Events on order.* topic: OrderPlaced, PaymentCaptured, OrderShipped, OrderCancelled.

Projection A -- "Customer dashboard" read model

Shape: one row per order with summary fields.

CREATE TABLE customer_order_summary (
order_id TEXT PRIMARY KEY,
customer_id TEXT NOT NULL,
status TEXT NOT NULL,
total_cents INT,
placed_at TIMESTAMPTZ,
shipped_at TIMESTAMPTZ
);

Handler (pseudo):

def on(event):
match event.type:
case "OrderPlaced":
UPSERT into customer_order_summary (order_id, customer_id, status='placed',
total_cents=event.total_cents, placed_at=event.occurred_at)
case "PaymentCaptured":
UPDATE set status='paid' where order_id=event.order_id
case "OrderShipped":
UPDATE set status='shipped', shipped_at=event.occurred_at ...
case "OrderCancelled":
UPDATE set status='cancelled' ...

Reads are trivial (single-row or index-scan). The projection is always lightly behind the live stream.

Projection B -- "Revenue by day" analytics cube

Shape: aggregated by day.

CREATE TABLE revenue_by_day (
day DATE PRIMARY KEY,
orders INT,
revenue BIGINT
);

Handler consumes only PaymentCaptured, increments revenue and orders for the appropriate day. No joins; no scanning the orders DB.

Projection C -- "Search the orders" index

A consumer indexes each order into Elasticsearch, flattened: customer name, SKU list, status, total, tags. A search query never touches the source of truth.

The key observation

All three projections read the same event stream, each folding it into a completely different shape. Dropping and rebuilding any of them is a routine operation: stop the consumer, recreate the table/index, reset the offset to 0, start consuming.

Rebuildability in Practice

The rebuild workflow:

1. create parallel read store (new_customer_order_summary)
2. create a new consumer group "customer_order_summary_v2"
3. reset offsets to zero (or to a historical starting point)
4. consume the stream, building the new table
5. once caught up, switch reader traffic to the new table
6. drop the old table

Two gotchas:

  • Your event stream must retain history for as long as you need to rebuild. A Kafka topic with 7-day retention cannot rebuild a 2-year projection; that projection needs a log with longer retention or a dedicated event store.
  • During rebuild, the new projection lags. Switch reader traffic only after lag == 0.

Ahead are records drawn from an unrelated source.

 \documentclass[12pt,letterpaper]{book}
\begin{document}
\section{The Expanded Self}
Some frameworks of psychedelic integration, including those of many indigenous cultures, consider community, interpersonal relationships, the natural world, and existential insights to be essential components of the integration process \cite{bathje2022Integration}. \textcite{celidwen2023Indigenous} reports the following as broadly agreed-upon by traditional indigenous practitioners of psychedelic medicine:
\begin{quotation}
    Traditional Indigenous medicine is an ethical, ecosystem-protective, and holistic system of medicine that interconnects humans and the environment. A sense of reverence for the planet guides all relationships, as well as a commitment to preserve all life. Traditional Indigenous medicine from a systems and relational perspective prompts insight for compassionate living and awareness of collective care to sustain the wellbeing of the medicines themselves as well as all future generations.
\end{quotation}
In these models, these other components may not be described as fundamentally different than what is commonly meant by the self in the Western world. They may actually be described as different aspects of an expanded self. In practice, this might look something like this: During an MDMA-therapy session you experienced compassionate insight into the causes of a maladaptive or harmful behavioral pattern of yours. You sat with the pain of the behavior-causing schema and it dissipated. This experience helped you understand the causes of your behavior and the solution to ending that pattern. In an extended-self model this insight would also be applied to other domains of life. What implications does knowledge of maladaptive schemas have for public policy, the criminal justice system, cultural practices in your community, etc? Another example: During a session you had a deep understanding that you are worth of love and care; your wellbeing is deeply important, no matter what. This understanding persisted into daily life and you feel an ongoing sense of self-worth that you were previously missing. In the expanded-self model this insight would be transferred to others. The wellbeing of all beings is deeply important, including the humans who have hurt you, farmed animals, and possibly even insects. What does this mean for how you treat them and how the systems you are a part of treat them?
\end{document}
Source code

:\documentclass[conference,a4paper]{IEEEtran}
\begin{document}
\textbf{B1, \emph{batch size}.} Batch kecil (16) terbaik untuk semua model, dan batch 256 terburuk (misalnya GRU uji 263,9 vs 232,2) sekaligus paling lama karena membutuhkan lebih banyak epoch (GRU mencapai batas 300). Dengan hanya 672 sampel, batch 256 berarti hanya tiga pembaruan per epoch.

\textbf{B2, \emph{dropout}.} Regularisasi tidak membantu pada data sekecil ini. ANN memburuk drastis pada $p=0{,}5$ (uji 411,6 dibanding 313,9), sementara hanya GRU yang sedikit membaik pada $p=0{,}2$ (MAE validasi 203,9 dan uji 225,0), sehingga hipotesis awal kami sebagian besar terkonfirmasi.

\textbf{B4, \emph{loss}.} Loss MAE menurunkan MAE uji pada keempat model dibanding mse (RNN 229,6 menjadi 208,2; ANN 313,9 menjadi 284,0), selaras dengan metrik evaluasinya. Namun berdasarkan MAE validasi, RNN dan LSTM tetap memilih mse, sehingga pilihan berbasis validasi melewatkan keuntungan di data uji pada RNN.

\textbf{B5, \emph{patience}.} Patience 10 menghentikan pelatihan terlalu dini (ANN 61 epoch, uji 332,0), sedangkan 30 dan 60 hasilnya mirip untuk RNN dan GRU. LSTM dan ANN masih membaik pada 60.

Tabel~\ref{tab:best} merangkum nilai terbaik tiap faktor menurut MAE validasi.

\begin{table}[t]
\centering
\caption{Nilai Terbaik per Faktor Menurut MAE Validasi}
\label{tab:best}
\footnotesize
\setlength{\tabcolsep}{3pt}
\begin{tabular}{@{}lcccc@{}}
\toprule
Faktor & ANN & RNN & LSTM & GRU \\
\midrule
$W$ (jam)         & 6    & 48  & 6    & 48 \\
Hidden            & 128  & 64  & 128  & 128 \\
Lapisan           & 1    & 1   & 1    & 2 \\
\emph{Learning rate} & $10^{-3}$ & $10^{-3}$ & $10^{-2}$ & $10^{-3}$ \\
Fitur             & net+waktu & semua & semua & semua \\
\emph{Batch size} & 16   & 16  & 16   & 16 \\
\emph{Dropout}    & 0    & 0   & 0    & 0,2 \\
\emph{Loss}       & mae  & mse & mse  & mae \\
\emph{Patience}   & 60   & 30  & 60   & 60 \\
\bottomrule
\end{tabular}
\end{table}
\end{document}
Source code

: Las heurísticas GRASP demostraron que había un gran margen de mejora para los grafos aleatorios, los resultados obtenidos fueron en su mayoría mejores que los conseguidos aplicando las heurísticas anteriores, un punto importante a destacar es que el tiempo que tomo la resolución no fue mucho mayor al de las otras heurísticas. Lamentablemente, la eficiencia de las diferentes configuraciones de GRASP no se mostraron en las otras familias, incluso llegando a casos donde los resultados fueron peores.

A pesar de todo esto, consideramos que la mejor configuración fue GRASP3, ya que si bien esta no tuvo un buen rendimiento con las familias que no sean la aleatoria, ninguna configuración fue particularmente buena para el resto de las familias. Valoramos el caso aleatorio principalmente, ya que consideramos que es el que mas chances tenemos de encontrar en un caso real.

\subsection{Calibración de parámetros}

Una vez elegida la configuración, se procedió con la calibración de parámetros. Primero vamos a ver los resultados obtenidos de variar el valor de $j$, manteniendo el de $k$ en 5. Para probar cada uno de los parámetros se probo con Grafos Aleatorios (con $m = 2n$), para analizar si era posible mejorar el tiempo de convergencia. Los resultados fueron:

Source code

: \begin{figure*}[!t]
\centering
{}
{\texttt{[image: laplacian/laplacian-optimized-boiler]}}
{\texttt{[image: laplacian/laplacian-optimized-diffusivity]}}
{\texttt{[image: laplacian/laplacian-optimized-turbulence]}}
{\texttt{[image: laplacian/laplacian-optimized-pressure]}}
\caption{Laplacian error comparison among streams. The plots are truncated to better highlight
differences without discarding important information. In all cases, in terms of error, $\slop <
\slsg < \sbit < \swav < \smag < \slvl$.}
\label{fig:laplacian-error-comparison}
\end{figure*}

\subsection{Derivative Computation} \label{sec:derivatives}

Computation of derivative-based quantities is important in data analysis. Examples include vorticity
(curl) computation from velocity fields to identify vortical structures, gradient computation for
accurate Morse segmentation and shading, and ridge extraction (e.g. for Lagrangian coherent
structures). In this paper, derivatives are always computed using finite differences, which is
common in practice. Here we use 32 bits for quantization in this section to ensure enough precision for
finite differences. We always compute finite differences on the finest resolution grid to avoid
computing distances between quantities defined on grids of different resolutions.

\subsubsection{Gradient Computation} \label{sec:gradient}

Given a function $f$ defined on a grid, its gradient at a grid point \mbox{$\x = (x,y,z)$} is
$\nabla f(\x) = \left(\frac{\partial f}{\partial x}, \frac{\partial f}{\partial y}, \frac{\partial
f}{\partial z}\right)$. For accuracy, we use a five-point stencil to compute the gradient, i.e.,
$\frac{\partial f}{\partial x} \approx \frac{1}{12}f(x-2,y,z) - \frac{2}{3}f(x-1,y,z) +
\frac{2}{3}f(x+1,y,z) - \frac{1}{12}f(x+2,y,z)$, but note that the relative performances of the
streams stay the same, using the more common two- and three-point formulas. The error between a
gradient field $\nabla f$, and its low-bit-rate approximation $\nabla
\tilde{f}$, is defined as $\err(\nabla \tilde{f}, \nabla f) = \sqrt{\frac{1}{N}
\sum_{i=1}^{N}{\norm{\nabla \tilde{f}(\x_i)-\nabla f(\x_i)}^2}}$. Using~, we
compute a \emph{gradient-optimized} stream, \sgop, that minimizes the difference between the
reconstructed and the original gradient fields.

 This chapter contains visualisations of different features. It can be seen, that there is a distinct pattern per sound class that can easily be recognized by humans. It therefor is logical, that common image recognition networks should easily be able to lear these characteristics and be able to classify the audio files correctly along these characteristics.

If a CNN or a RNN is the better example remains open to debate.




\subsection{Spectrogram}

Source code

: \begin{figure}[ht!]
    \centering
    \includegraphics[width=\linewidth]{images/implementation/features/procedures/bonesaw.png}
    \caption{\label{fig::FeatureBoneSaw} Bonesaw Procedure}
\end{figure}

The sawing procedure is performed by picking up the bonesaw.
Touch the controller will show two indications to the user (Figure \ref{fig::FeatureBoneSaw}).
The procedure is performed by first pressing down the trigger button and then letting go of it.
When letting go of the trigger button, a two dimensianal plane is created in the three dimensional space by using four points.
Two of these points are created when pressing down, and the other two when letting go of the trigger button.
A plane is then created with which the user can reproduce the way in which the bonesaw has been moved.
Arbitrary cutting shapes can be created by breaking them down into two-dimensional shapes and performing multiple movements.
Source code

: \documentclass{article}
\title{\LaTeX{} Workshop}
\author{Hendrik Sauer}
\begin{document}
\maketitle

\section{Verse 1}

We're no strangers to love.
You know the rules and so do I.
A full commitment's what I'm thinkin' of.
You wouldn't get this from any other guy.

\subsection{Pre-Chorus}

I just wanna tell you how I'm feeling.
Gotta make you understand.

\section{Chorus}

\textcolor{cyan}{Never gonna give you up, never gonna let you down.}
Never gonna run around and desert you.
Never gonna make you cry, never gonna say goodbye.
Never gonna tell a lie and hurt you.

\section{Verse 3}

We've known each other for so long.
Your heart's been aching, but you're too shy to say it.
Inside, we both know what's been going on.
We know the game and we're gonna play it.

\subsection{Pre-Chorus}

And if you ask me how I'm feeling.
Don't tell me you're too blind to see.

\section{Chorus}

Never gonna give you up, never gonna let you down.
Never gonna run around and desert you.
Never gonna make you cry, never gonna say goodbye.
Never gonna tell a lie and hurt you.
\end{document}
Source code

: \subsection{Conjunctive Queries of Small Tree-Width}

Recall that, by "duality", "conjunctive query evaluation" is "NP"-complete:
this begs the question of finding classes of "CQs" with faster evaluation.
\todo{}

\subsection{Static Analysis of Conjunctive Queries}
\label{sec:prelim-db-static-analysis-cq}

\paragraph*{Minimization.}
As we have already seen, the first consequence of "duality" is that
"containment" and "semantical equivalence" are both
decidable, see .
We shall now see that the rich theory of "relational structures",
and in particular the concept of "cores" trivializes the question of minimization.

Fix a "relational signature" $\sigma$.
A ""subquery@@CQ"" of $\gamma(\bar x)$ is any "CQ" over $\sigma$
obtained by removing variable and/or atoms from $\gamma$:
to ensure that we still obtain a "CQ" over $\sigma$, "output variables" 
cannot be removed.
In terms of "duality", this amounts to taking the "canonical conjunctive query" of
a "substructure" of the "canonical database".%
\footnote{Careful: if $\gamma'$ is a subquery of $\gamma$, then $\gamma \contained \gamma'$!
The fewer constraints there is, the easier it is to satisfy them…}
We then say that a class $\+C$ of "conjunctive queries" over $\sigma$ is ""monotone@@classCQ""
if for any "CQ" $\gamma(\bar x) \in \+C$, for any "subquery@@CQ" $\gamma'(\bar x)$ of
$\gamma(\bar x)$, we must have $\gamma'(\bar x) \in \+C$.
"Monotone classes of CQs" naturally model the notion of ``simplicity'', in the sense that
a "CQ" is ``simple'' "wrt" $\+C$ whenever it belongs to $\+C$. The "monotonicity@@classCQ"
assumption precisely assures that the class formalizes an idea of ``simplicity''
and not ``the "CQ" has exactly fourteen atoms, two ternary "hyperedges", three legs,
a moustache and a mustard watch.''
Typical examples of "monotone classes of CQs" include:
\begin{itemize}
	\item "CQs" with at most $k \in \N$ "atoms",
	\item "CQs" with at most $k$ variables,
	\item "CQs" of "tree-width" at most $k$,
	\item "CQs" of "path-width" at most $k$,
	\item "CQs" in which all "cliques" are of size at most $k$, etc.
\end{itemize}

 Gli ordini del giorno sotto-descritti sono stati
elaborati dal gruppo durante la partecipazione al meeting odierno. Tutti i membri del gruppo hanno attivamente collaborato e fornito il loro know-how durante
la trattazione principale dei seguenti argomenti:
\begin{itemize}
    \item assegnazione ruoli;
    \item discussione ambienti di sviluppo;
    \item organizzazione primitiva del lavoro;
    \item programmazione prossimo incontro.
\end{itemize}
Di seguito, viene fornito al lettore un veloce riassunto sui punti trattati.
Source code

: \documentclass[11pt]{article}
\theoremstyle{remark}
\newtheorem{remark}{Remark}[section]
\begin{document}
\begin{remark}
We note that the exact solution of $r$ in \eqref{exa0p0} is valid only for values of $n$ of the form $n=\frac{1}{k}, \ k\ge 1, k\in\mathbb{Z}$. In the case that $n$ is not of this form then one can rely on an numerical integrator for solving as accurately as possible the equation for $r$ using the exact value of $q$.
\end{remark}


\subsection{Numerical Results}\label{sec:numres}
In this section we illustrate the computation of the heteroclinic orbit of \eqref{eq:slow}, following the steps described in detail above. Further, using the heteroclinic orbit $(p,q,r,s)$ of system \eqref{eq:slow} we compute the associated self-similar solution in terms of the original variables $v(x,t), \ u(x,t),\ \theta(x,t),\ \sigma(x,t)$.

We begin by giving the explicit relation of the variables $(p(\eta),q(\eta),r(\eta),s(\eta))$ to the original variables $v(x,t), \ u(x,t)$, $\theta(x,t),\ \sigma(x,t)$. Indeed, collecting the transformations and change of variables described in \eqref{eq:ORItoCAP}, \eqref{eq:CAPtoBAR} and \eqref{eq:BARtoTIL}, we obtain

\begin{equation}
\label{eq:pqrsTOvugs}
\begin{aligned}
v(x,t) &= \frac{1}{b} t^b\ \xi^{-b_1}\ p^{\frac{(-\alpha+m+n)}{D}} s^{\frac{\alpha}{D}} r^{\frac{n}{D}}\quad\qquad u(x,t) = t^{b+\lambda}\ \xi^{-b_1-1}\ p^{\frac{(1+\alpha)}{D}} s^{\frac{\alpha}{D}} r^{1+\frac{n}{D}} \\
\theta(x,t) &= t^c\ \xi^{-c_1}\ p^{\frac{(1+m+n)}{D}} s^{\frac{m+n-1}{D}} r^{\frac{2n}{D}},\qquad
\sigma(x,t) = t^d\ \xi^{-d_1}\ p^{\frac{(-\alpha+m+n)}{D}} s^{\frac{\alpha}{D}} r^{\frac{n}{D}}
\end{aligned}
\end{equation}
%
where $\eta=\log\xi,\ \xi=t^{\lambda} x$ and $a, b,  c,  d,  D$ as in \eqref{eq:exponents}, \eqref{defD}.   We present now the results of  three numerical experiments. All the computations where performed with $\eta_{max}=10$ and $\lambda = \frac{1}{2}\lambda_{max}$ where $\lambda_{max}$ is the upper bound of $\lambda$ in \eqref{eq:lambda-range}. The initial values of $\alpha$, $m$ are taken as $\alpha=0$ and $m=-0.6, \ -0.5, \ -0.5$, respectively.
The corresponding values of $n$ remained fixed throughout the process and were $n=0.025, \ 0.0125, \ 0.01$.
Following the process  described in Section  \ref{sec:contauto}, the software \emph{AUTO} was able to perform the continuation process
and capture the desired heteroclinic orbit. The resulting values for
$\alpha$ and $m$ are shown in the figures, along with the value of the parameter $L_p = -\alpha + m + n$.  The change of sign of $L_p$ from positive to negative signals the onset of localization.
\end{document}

Handling Out-of-Order or Late Events

In a partitioned stream (Concept 09), events for a given aggregate arrive in order within a partition. But across aggregates, a projection can see events "out of wall-clock order": an older event may arrive later due to rebalance, reprocessing, or a slower producer.

Design choices:

  • Monotonic transitions: write the projection such that older events cannot overwrite newer ones (UPDATE ... WHERE occurred_at < current). Use event timestamps or version numbers.
  • Idempotent upsert: the projection re-applies the same event and converges.
  • Event-time vs processing-time: for analytics, fold by event time (day = event.occurred_at::date), not processing time.

Common Confusion / Misconception

"The projection is the source of truth for reads." It is the source of query answers, not of truth. Truth lives in the events. If a projection and the events disagree, the events win and you rebuild.

"Projections give up consistency." They give up strong consistency; they are eventually consistent. For most read paths -- dashboards, search, aggregated analytics -- this is fine. For strict read-your-own-write paths, you serve from the write side or use a synchronous fallback.

"We can have one projection that answers all queries." You can, and it usually becomes a bloated, slow read side. The power of projections is specialization -- one per query shape.

"Projections need to be relational." A projection is any fold of the event stream into a readable shape. Document store, search index, in-memory structure, or a flat file are all fine.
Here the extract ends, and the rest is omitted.